We will download some data in PDF form, scrape and clean, join and map.
The data will be state level GINI coefficients compiled by the Census Bureau for 2010.
Step one: go to the data : page 11 of this census report.
Step two: copy the data from the PDF to a word document. Get rid of the extraneous spaces, punctuation, etc. with a series of search and replace operations. Hint: take aim first at the <period><space><period>. If you later change all <space> to <tab> be sure to go back and fix the space between pieces of state names like "New Mexico."

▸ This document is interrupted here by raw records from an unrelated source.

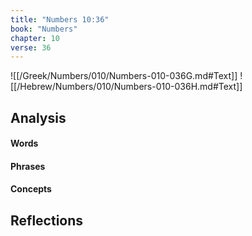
 ```yaml
---
title: "Numbers 10:36"
book: "Numbers"
chapter: 10
verse: 36
---
```

![[/Greek/Numbers/010/Numbers-010-036G.md#Text]]
![[/Hebrew/Numbers/010/Numbers-010-036H.md#Text]]

## Analysis

#### Words

#### Phrases

#### Concepts

## Reflections
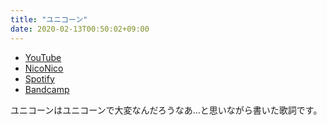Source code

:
 ```yaml
---
title: "ユニコーン"
date: 2020-02-13T00:50:02+09:00
---
```


- [YouTube](https://www.youtube.com/watch?zGirdG4Oqqk)
- [NicoNico](https://nico.ms/sm36357697)
- [Spotify](https://open.spotify.com/track/0beOzAUM3bsRXmxwyZyzlj)
- [Bandcamp](https://mikirihasshap.bandcamp.com/track/--144)

ユニコーンはユニコーンで大変なんだろうなあ…と思いながら書いた歌詞です。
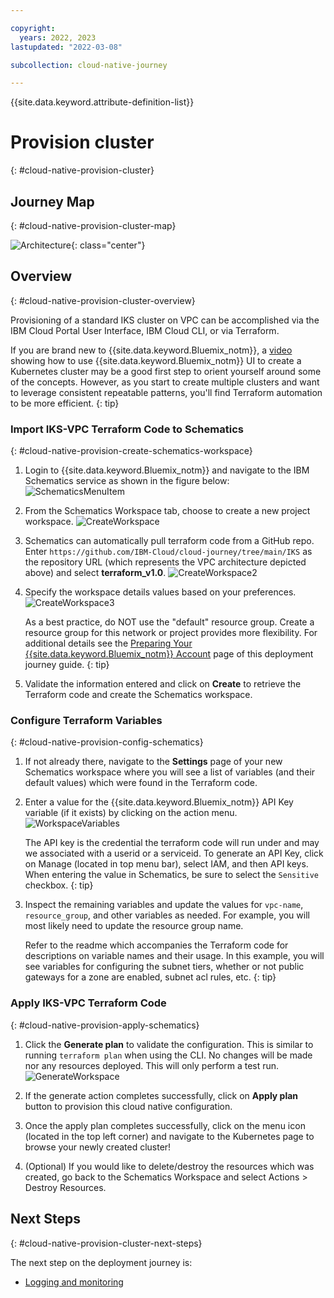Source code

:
 ```yaml
---

copyright:
  years: 2022, 2023
lastupdated: "2022-03-08"

subcollection: cloud-native-journey

---
```


{{site.data.keyword.attribute-definition-list}}

# Provision cluster
{: #cloud-native-provision-cluster}

## Journey Map
{: #cloud-native-provision-cluster-map}

![Architecture](images/provision/journey-map.png){: class="center"}

## Overview
{: #cloud-native-provision-cluster-overview}

Provisioning of a standard IKS cluster on VPC can be accomplished via the IBM Cloud Portal User Interface, IBM Cloud CLI, or via Terraform. 

If you are brand new to {{site.data.keyword.Bluemix_notm}}, a [video](https://www.youtube.com/watch?v=MPPAitYizkk) showing how to use {{site.data.keyword.Bluemix_notm}} UI to create a Kubernetes cluster may be a good first step to orient yourself around some of the concepts.  However, as you start to create multiple clusters and want to leverage consistent repeatable patterns, you'll find Terraform automation to be more efficient.
{: tip}

### Import IKS-VPC Terraform Code to Schematics
{: #cloud-native-provision-create-schematics-workspace}

1. Login to {{site.data.keyword.Bluemix_notm}} and navigate to the IBM Schematics service as shown in the figure below: 
   ![SchematicsMenuItem](images/provision/schematics-menu-item.png)

2. From the Schematics Workspace tab, choose to create a new project workspace. ![CreateWorkspace](images/provision/schematics-create-workspace.png)

3. Schematics can automatically pull terraform code from a GitHub repo. Enter `https://github.com/IBM-Cloud/cloud-journey/tree/main/IKS` as the repository URL (which represents the VPC architecture depicted above) and select **terraform_v1.0**.
    ![CreateWorkspace2](images/provision/schematics-create-workspace2.png)

4. Specify the workspace details values based on your preferences. ![CreateWorkspace3](images/provision/schematics-create-workspace3.png)

   As a best practice, do NOT use the "default" resource group.  Create a resource group for this network or project provides more flexibility. For additional details see the [Preparing Your {{site.data.keyword.Bluemix_notm}} Account](/docs/vpc-journey?topic=vpc-journey-vpc-prep-account) page of this deployment journey guide.
   {: tip}

5. Validate the information entered and click on **Create** to retrieve the Terraform code and create the Schematics workspace.

### Configure Terraform Variables
{: #cloud-native-provision-config-schematics}  

1. If not already there, navigate to the **Settings** page of your new Schematics workspace where you will see a list of variables (and their default values) which were found in the Terraform code.

2. Enter a value for the {{site.data.keyword.Bluemix_notm}} API Key variable (if it exists) by clicking on the action menu.
   ![WorkspaceVariables](images/provision/schematics-workspace-variables.png)

   The API key is the credential the terraform code will run under and may we associated with a userid or a serviceid. To generate an API Key, click on Manage (located in top menu bar), select IAM, and then API keys. When entering the value in Schematics, be sure to select the `Sensitive` checkbox.
   {: tip}

3. Inspect the remaining variables and update the values for `vpc-name`, `resource_group`, and other variables as needed. For example, you will most likely need to update the resource group name.

   Refer to the readme which accompanies the Terraform code for descriptions on variable names and their usage. In this example, you will see variables for configuring the subnet tiers, whether or not public gateways for a zone are enabled, subnet acl rules, etc.
   {: tip}

### Apply IKS-VPC Terraform Code
{: #cloud-native-provision-apply-schematics}  

1. Click the **Generate plan** to validate the configuration. This is similar to running `terraform plan` when using the CLI. No changes will be made nor any resources deployed. This will only perform a test run. 
   ![GenerateWorkspace](images/provision/schematics-workspace-generate.png)

2. If the generate action completes successfully, click on **Apply plan** button to provision this cloud native configuration.  

3. Once the apply plan completes successfully, click on the menu icon (located in the top left corner) and navigate to the Kubernetes page to browse your newly created cluster! 

4. (Optional) If you would like to delete/destroy the resources which was created, go back to the Schematics Workspace and select Actions > Destroy Resources. 

## Next Steps
{: #cloud-native-provision-cluster-next-steps}

The next step on the deployment journey is:
* [Logging and monitoring](/docs/cloud-native-journey?topic=cloud-native-journey-cloud-native-logging-monitoring)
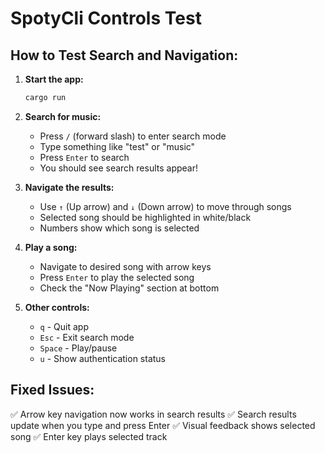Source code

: # SpotyCli Controls Test

## How to Test Search and Navigation:

1. **Start the app:**
   ```bash
   cargo run
   ```

2. **Search for music:**
   - Press `/` (forward slash) to enter search mode
   - Type something like "test" or "music"
   - Press `Enter` to search
   - You should see search results appear!

3. **Navigate the results:**
   - Use `↑` (Up arrow) and `↓` (Down arrow) to move through songs
   - Selected song should be highlighted in white/black
   - Numbers show which song is selected

4. **Play a song:**
   - Navigate to desired song with arrow keys
   - Press `Enter` to play the selected song
   - Check the "Now Playing" section at bottom

5. **Other controls:**
   - `q` - Quit app
   - `Esc` - Exit search mode
   - `Space` - Play/pause
   - `u` - Show authentication status

## Fixed Issues:
✅ Arrow key navigation now works in search results
✅ Search results update when you type and press Enter
✅ Visual feedback shows selected song
✅ Enter key plays selected track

Step 3: when it's clean and tab delimited, copy and paste to Excel worksheet (or save as txt only file and import into Excel).
Step 4: copy over the headers (this is a by hand operation for the most part). Here's the ones I used:
State | GiniState | GiniStateMOE | GiniQ1 | GiniQ1MOE | GiniQ2 | GiniQ2MOE | GiniQ3 | GiniQ3MOE | GiniQ4 | GiniQ4MOE | GiniQ5 | GiniQ5MOE |
Step 5: save the excel file
Step 6 : Get the boundary files for the states from http://census.gov (click on TIGER link, then, »> 2010 TIGER Files »> Tracts »> All in state »> Save ZIP file to, say, desktop. Then extract to working directory.)
Step 7: New map, add the states, add the data file. Open attribute tables to figure out names of fields you will join on. Do the join.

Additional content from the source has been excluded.